DESCRIPTION OF THE TASK:
Find every line below that contains the word "return" and copy it out.

RECORDS SUPPLIED:
>>>

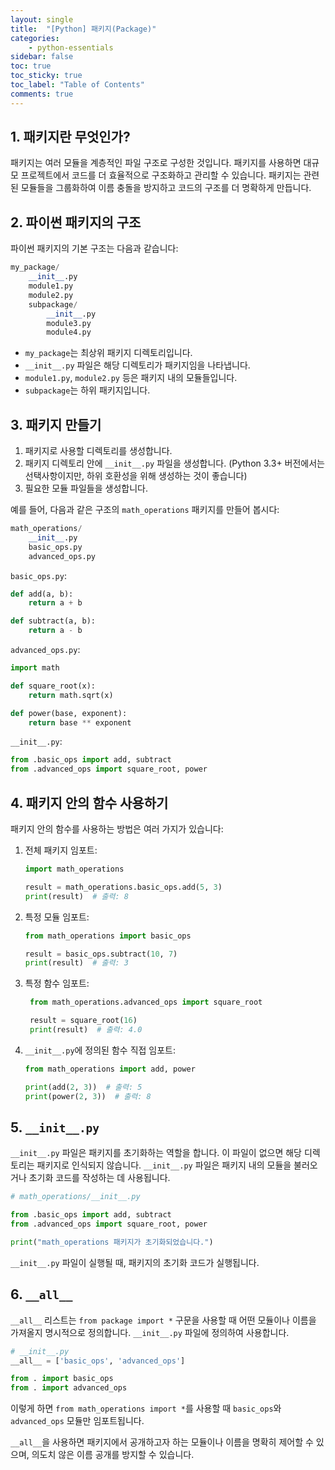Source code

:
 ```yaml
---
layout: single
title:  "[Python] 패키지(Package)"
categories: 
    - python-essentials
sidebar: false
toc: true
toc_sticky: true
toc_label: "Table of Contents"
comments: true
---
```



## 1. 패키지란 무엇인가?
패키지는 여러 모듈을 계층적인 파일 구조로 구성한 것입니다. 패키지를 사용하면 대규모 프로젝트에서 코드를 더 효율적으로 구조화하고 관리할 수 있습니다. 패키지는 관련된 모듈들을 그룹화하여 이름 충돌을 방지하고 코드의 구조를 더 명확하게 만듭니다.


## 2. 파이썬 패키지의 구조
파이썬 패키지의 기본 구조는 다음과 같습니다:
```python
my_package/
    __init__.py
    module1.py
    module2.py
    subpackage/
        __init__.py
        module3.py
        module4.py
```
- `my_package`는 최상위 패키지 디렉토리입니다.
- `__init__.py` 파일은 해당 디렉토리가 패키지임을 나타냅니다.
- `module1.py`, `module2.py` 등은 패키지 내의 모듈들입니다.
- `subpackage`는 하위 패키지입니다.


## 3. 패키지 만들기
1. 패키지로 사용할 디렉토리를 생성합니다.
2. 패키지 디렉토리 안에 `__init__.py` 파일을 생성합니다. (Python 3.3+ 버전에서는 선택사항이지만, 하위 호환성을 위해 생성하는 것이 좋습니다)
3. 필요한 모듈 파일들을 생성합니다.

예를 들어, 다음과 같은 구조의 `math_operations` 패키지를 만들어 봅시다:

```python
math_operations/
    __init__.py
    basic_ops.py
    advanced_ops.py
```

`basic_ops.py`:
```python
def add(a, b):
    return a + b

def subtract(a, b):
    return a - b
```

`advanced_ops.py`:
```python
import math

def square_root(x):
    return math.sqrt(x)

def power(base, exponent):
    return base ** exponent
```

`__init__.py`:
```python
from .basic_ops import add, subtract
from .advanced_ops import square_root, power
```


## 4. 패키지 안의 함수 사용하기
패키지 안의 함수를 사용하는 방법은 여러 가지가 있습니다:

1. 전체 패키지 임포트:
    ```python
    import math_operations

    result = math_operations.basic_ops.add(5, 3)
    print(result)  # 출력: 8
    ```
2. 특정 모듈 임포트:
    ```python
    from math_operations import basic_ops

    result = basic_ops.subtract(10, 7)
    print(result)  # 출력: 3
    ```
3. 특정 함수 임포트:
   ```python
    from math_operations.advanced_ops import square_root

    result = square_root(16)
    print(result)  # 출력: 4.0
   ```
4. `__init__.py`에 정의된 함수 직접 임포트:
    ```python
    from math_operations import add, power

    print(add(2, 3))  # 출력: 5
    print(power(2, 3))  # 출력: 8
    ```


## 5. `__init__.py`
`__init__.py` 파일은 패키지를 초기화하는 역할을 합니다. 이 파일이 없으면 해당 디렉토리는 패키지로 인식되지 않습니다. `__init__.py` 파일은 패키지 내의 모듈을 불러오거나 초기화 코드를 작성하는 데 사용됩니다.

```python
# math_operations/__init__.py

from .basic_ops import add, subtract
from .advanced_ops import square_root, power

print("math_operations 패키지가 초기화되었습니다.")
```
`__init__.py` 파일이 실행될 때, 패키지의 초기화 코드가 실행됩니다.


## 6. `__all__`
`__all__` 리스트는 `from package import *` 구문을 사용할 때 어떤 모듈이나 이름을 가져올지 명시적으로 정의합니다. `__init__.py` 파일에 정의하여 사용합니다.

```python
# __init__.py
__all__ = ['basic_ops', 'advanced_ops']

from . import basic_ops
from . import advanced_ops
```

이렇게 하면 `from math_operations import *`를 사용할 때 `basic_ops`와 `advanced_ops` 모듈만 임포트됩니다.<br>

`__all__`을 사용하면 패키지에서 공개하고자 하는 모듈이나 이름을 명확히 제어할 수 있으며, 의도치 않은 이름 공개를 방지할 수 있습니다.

<<<

OUTPUT OF THE TASK:
    return a + b
    return a - b
    return math.sqrt(x)
    return base ** exponent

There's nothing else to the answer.